Professor Henisz: I think if we just talk in terms of rhetoric or mission or purpose, we’re not going to capture the attention of the CFO. We’re not going to capture the attention of the investment committee. We’re not going to capture the attention of the board.

We need to do our best to put these risks in quantifiable terms—and we do that for many other risks that have massive uncertainty. What will the price of oil be in ten years? What will the U.S. dollar to euro exchange rate be in ten years, or will there even be a euro?

I mean, all these questions exist inside models that are currently reviewed. And while the systems I’m speaking about are quite complex and there aren’t traded instruments based on them, I still think we can make real progress, and over time, get better data, better scenario analyses, better risk sensitivity analyses, to come up with more precise estimates.

BRINK: This is not just a Western issue in developing world countries. Presumably, this is also an issue for Asian companies as they move into the West.

Professor Henisz: This is a very common experience for multinational corporations as they go abroad. They face what’s called the liability of foreignness. They don’t know the local culture, the local context, the local beliefs, the local issues, and they stumble.

They may have a better technology, a better product, a better service, but they often struggle to make it fit locally, and they have to engage in this kind of political social outreach. That’s true of Western multinationals going abroad as well as, more recently, Chinese and other emerging market firms investing in the West.

But I think it’s also true now, you know, in your home country market. You can be blindsided by environmental and social risk or community protests for actions you or your suppliers took at home or abroad. Firms need to understand these risks, the business case for engaging stakeholders on these issues and their fiduciary and social responsibility to do so.
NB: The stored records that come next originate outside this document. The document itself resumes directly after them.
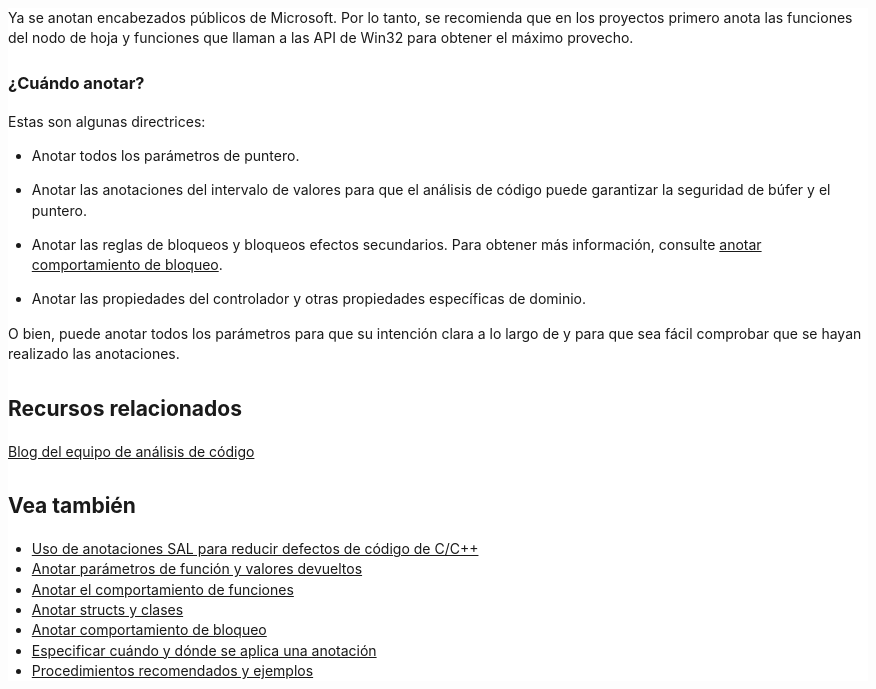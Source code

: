 Ya se anotan encabezados públicos de Microsoft. Por lo tanto, se recomienda que en los proyectos primero anota las funciones del nodo de hoja y funciones que llaman a las API de Win32 para obtener el máximo provecho.

### <a name="when-do-i-annotate"></a>¿Cuándo anotar?

Estas son algunas directrices:

- Anotar todos los parámetros de puntero.

- Anotar las anotaciones del intervalo de valores para que el análisis de código puede garantizar la seguridad de búfer y el puntero.

- Anotar las reglas de bloqueos y bloqueos efectos secundarios. Para obtener más información, consulte [anotar comportamiento de bloqueo](../code-quality/annotating-locking-behavior.md).

- Anotar las propiedades del controlador y otras propiedades específicas de dominio.

O bien, puede anotar todos los parámetros para que su intención clara a lo largo de y para que sea fácil comprobar que se hayan realizado las anotaciones.

## <a name="related-resources"></a>Recursos relacionados

[Blog del equipo de análisis de código](http://go.microsoft.com/fwlink/p/?LinkId=251197)

## <a name="see-also"></a>Vea también

- [Uso de anotaciones SAL para reducir defectos de código de C/C++](../code-quality/using-sal-annotations-to-reduce-c-cpp-code-defects.md)
- [Anotar parámetros de función y valores devueltos](../code-quality/annotating-function-parameters-and-return-values.md)
- [Anotar el comportamiento de funciones](../code-quality/annotating-function-behavior.md)
- [Anotar structs y clases](../code-quality/annotating-structs-and-classes.md)
- [Anotar comportamiento de bloqueo](../code-quality/annotating-locking-behavior.md)
- [Especificar cuándo y dónde se aplica una anotación](../code-quality/specifying-when-and-where-an-annotation-applies.md)
- [Procedimientos recomendados y ejemplos](../code-quality/best-practices-and-examples-sal.md)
This interview has been edited and condensed for clarity.

Witold J. Henisz

Deloitte & Touche Professor of Management in Honor of Russell E. Palmer, former Managing Partner at the Wharton School

Witold J. Henisz is the Deloitte & Touche professor of Management in Honor of Russell E. Palmer, former managing director at The Wharton School of The University of Pennsylvania. He is the author of the book “Corporate Diplomacy: Building Reputations and Relationships with External Stakeholders.” He is currently a principal in the political risk management consultancy PRIMA LLC whose clients include multinational corporations, intergovernmental organizations and the United States government.